The National Consumer Disputes Redressal Commission (NCDRC) has asked Greenbay Infrastructure Pvt Ltd to refund Rs1.20 crore along with interest at a rate of 9% to the buyer for failing to hand over possession of a developed plot of land. Interestingly, in this case, the buyer filed but later withdrew her complaint from Uttar Pradesh Real Estate Regulatory Authority (UP RERA) and preferred NCDRC.
In an order issued earlier this month, the bench of Justice Ram Surat Ram Maurya (presiding member) and Dr Inder Jit Singh (member) says, "The complainant booked the plot, in this project on 28 March 2012 and deposited Rs1.20 crore between 28 March 2012 to 4 September 2015. However, due to interim orders passed by Allahabad High Court, in various writ petitions filed by the farmers, no progress in the project has been done. There is no possibility that the developer would be able to hand over possession of the developed plot allotted to the complainant in near future. The opposite party is directed to refund the entire amount deposited by the complainant with interest at 9% per annum, from the date of respective deposit till the date of refund, within a period of two months from the date of this judgment."
During the hearing, the bench also reiterated that consumer foras can decide 'unfair trade practice', which it says is pari materia with the definition of fraud.
"In the present case, the complainant purchased a residential plot in the development project of the opposite parties. It is not a simple sale of immovable property but linked with services of development as promised by the opposite party, which is covered in the definition of 'service' as defined under Consumer Protection Act, 1986. So far as the arbitration clause in the confirmation is concerned, Arbitration and Conciliation Act, 1996 does not exclude jurisdiction of consumer foras," the NCDRC says.
In 2012, one Madhu Chhibber booked a plot in Greenbay Golf Village project launched by Greenbay Infrastructure, a special purpose vehicle (SPV) of Orris Infrastructure Pvt Ltd. She was allotted plot no71 in block B, with a super area of 500 sq yards and also received a confirmation letter from the developer providing 18 months for delivery of possession with a grace period of 90 days. Ms Chhibber completed her entire plot payment by 4 September 2015.
The due date of possession, including the grace period, expired on 16 April 2014. When asked, the developer told her that road work was completed and possession would be delivered soon.

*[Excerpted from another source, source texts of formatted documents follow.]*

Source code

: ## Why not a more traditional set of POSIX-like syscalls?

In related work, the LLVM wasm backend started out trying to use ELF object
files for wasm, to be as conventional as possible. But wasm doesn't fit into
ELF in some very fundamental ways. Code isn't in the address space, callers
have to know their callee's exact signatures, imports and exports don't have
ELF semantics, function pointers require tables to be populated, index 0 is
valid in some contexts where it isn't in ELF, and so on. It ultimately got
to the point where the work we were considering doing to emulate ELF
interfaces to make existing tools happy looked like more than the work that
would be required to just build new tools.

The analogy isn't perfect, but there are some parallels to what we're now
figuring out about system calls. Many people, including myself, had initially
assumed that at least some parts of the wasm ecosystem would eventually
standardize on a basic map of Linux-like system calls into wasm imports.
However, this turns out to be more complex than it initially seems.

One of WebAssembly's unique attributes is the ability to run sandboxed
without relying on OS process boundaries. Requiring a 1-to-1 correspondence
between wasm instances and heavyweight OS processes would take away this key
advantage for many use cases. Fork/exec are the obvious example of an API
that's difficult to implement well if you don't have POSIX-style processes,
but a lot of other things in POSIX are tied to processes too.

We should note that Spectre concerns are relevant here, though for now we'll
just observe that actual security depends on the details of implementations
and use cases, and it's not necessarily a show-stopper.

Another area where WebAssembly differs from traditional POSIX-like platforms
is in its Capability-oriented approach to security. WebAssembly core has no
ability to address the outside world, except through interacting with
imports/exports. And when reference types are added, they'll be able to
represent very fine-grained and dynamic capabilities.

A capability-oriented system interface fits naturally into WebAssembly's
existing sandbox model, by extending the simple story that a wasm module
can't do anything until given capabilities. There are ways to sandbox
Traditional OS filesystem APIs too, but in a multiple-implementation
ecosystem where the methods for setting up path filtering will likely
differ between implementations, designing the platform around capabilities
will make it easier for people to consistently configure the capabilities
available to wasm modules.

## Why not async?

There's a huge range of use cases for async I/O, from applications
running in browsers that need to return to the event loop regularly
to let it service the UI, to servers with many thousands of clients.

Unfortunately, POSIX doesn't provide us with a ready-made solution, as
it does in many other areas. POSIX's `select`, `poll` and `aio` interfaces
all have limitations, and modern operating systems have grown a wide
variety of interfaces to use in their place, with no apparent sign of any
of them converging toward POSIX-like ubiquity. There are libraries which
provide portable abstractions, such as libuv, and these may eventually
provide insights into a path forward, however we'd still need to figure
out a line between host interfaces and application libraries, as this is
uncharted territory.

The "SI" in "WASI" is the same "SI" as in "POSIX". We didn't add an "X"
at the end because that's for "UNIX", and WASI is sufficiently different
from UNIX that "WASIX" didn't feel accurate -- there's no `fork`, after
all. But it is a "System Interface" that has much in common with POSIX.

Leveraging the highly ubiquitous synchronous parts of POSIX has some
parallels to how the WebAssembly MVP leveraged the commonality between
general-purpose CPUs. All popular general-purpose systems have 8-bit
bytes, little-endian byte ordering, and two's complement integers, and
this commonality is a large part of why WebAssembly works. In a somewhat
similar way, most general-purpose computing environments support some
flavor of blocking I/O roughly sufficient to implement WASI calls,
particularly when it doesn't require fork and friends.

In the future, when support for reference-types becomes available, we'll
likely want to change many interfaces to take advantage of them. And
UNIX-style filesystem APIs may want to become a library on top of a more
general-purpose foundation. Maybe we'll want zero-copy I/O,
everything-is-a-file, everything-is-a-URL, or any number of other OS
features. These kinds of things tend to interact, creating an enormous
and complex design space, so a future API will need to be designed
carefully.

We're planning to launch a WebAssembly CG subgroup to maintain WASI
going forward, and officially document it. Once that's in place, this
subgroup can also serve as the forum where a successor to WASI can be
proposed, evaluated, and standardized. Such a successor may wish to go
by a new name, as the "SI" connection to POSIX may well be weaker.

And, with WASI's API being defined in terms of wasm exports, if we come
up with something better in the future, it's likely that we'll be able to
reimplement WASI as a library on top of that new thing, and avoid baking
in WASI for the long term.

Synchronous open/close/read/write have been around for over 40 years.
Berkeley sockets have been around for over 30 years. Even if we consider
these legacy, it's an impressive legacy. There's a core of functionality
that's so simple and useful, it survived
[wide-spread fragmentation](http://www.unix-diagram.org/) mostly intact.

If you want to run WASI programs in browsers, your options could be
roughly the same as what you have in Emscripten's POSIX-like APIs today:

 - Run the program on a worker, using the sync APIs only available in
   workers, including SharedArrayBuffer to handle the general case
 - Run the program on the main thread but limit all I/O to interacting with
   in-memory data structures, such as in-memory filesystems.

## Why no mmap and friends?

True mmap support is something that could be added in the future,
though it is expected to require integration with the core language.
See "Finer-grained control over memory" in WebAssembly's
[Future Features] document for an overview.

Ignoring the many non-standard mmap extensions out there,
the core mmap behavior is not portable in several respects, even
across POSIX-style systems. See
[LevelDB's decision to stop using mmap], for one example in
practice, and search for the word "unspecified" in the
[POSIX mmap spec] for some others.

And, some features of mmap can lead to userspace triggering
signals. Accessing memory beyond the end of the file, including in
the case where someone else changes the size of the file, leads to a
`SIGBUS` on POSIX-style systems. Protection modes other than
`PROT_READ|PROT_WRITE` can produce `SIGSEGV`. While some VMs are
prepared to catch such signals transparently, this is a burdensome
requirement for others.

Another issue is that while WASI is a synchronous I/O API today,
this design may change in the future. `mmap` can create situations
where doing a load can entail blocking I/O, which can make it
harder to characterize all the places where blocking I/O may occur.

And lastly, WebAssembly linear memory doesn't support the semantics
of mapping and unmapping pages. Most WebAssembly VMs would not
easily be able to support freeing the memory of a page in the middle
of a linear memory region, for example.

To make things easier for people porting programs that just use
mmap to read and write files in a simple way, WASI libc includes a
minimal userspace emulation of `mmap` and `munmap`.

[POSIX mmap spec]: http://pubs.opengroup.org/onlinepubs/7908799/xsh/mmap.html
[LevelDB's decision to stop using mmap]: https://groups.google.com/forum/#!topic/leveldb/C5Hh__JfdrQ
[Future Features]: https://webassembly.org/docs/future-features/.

However, no possession was handed over to her. After sending emails and letters, and receiving similar replies from Greenbay Infrastructure, Ms Chhibber visited the site. She found that there was no development at all. On inquiry, she came to know that an area on 35,329.97 sq mtrs of the project land was under dispute with some farmers, who were original owners, due to which, the developer was not able to proceed with any development work over part of the project land.
Ms Chhibber then filed a complaint before RERA in UP seeking a refund of her amount, along with other consequential reliefs, in which the notice was issued to the developers. The developer then issued a letter on 4 November 2017, informing that the letter dated 18 October 2017 was erroneously issued. Ms Chhibber then on 12 November 2017, gave a letter to the developer for a refund. In spite of the service of this letter, Greenbay Infrastructure did not respond. She then filed a withdrawal application on 7 March 2018 before RERA and filed a complaint against the developer in NCDRC alleging a deficiency in service.
During the hearing, Greenbay Infrastructure submitted that on 17 February 201, Yamuna Expressway Industrial Development Authority had allotted the land of plot noTS-6 in sector-22-D at Noida to the company. While the lease deed was executed on 28 March 2012, actual possession of the land could not be handed over due to the farmer's agitation and interim orders passed by Allahabad High Court, in various writ petitions filed by the farmers. Due to prevalent force majeure, the development work was delayed.
"The complainant (Ms Chhibber) invested money in this project, knowing entire facts. Possession over the plot in dispute cannot be given, during continuance of interim orders passed by HC. The complainant is not a consumer rather investor and the complaint is not maintainable, confirmation agreement contains an arbitration clause as such the complainant be relegated to go before arbitrator and in the allegation of fraud has been made, which can only be adjudicated by civil court, are also raised," Greenbay Infrastructure contended.
After considering the arguments of the counsel for the parties and examining the records, the NCDRC stated, "The preliminary objections have no force. The opposite party did not file any evidence to prove that the complainant was purchasing and selling immovable property. A consumer forum is an alternate forum, established under the Consumer Protection Act, to discharge the function of a civil court. The argument that the complicated question of fact cannot be decided by the Forum, has been specifically rejected by the Supreme Court in paragraph-12 in Dr JJ Merchant vs Shrinath Chaturvedi (2002) 6 SCC 635."
The bench then directed the developer to refund, within two months, the entire amount of Rs1.20 crore paid by Ms Chhibber, with an interest of 9% per annum, from the date of deposit till the date of refund.